Records from a data source:
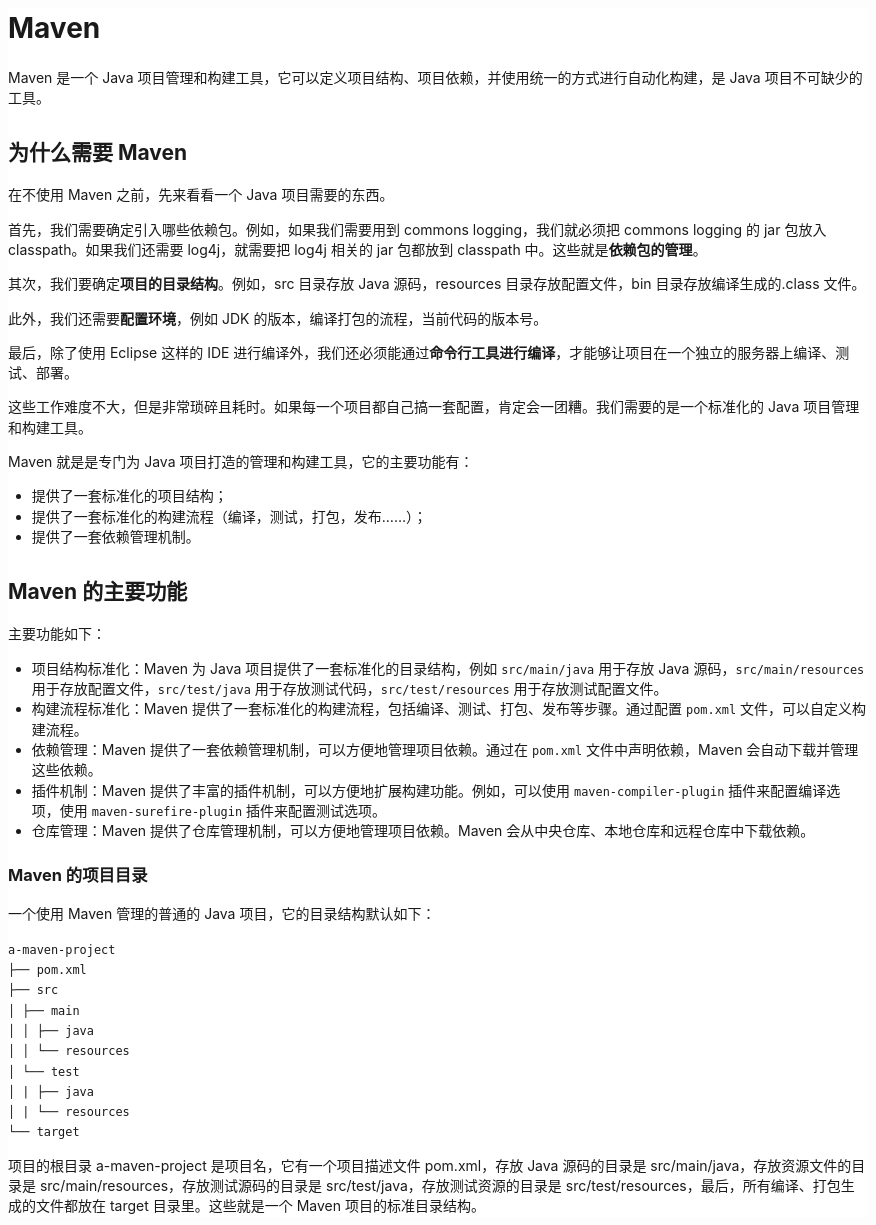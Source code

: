 # Maven

Maven 是一个 Java 项目管理和构建工具，它可以定义项目结构、项目依赖，并使用统一的方式进行自动化构建，是 Java 项目不可缺少的工具。

## 为什么需要 Maven

在不使用 Maven 之前，先来看看一个 Java 项目需要的东西。

首先，我们需要确定引入哪些依赖包。例如，如果我们需要用到 commons logging，我们就必须把 commons logging 的 jar 包放入 classpath。如果我们还需要 log4j，就需要把 log4j 相关的 jar 包都放到 classpath 中。这些就是**依赖包的管理**。

其次，我们要确定**项目的目录结构**。例如，src 目录存放 Java 源码，resources 目录存放配置文件，bin 目录存放编译生成的.class 文件。

此外，我们还需要**配置环境**，例如 JDK 的版本，编译打包的流程，当前代码的版本号。

最后，除了使用 Eclipse 这样的 IDE 进行编译外，我们还必须能通过**命令行工具进行编译**，才能够让项目在一个独立的服务器上编译、测试、部署。

这些工作难度不大，但是非常琐碎且耗时。如果每一个项目都自己搞一套配置，肯定会一团糟。我们需要的是一个标准化的 Java 项目管理和构建工具。

Maven 就是是专门为 Java 项目打造的管理和构建工具，它的主要功能有：

- 提供了一套标准化的项目结构；
- 提供了一套标准化的构建流程（编译，测试，打包，发布……）；
- 提供了一套依赖管理机制。

## Maven 的主要功能

主要功能如下：

- 项目结构标准化：Maven 为 Java 项目提供了一套标准化的目录结构，例如 `src/main/java` 用于存放 Java 源码，`src/main/resources` 用于存放配置文件，`src/test/java` 用于存放测试代码，`src/test/resources` 用于存放测试配置文件。
- 构建流程标准化：Maven 提供了一套标准化的构建流程，包括编译、测试、打包、发布等步骤。通过配置 `pom.xml` 文件，可以自定义构建流程。
- 依赖管理：Maven 提供了一套依赖管理机制，可以方便地管理项目依赖。通过在 `pom.xml` 文件中声明依赖，Maven 会自动下载并管理这些依赖。
- 插件机制：Maven 提供了丰富的插件机制，可以方便地扩展构建功能。例如，可以使用 `maven-compiler-plugin` 插件来配置编译选项，使用 `maven-surefire-plugin` 插件来配置测试选项。
- 仓库管理：Maven 提供了仓库管理机制，可以方便地管理项目依赖。Maven 会从中央仓库、本地仓库和远程仓库中下载依赖。

### Maven 的项目目录

一个使用 Maven 管理的普通的 Java 项目，它的目录结构默认如下：

```
a-maven-project
├── pom.xml
├── src
│ ├── main
│ │ ├── java
│ │ └── resources
│ └── test
│ | ├── java
│ | └── resources
└── target
```

项目的根目录 a-maven-project 是项目名，它有一个项目描述文件 pom.xml，存放 Java 源码的目录是 src/main/java，存放资源文件的目录是 src/main/resources，存放测试源码的目录是 src/test/java，存放测试资源的目录是 src/test/resources，最后，所有编译、打包生成的文件都放在 target 目录里。这些就是一个 Maven 项目的标准目录结构。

- [TASK TO COMPLETE]
Write out exactly the lines above between the line with "- 构建流程标准化：Maven 提供了一套标准化的构建流程，包括编译、测试、打包、发布等步骤。通过配置" and the line with "- 插件机制：Maven 提供了丰富的插件机制，可以方便地扩展构建功能。例如，可以使用", inclusive, and nothing beyond them.

- [ANSWER TO THIS TASK]
- 构建流程标准化：Maven 提供了一套标准化的构建流程，包括编译、测试、打包、发布等步骤。通过配置 `pom.xml` 文件，可以自定义构建流程。
- 依赖管理：Maven 提供了一套依赖管理机制，可以方便地管理项目依赖。通过在 `pom.xml` 文件中声明依赖，Maven 会自动下载并管理这些依赖。
- 插件机制：Maven 提供了丰富的插件机制，可以方便地扩展构建功能。例如，可以使用 `maven-compiler-plugin` 插件来配置编译选项，使用 `maven-surefire-plugin` 插件来配置测试选项。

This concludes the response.